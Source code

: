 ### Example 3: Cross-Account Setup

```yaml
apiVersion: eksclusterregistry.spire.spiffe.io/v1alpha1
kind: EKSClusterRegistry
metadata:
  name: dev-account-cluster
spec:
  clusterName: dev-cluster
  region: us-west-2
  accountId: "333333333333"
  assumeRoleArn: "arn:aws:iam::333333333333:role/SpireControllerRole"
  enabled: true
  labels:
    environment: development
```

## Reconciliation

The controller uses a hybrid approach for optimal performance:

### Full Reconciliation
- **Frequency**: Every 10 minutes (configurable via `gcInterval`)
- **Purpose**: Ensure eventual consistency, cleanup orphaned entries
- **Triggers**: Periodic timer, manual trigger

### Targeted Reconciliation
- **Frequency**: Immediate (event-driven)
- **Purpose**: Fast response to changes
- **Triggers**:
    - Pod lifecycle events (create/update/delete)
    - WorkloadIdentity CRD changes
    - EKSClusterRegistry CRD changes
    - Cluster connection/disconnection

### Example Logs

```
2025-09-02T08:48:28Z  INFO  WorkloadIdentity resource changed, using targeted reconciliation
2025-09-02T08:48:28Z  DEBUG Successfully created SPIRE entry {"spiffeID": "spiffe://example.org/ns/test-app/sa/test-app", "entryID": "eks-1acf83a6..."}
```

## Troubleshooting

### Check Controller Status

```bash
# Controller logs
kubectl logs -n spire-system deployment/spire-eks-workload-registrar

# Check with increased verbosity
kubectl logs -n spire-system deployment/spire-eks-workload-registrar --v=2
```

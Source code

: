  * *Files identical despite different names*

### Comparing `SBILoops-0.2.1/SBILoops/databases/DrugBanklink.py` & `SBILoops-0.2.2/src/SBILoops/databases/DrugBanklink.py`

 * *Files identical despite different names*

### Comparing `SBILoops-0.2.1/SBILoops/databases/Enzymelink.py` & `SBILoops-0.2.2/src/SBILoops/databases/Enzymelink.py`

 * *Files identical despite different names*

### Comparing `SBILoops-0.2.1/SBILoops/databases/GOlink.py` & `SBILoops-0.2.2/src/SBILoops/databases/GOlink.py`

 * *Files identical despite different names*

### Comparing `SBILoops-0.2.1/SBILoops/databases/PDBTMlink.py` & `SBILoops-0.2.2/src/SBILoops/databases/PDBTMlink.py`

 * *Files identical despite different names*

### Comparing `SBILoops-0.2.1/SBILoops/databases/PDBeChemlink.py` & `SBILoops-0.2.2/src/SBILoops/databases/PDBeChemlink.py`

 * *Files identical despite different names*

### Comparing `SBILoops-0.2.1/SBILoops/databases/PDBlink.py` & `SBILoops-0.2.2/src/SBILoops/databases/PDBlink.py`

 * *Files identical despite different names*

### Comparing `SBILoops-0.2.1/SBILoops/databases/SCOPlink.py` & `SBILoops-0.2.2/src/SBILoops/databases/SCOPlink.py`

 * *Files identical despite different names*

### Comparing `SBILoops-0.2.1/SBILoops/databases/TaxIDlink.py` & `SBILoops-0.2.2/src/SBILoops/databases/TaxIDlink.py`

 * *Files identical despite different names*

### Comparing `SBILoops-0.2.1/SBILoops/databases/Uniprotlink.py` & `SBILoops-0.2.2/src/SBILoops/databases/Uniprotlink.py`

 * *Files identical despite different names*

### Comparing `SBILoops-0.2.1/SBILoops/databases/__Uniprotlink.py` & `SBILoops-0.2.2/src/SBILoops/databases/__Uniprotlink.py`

________________________

» **ACTION ITEM**: Among the lines above, some may hold the string "Frequency". State how many, giving the number alone.

» **WRITTEN RESPONSE**: 2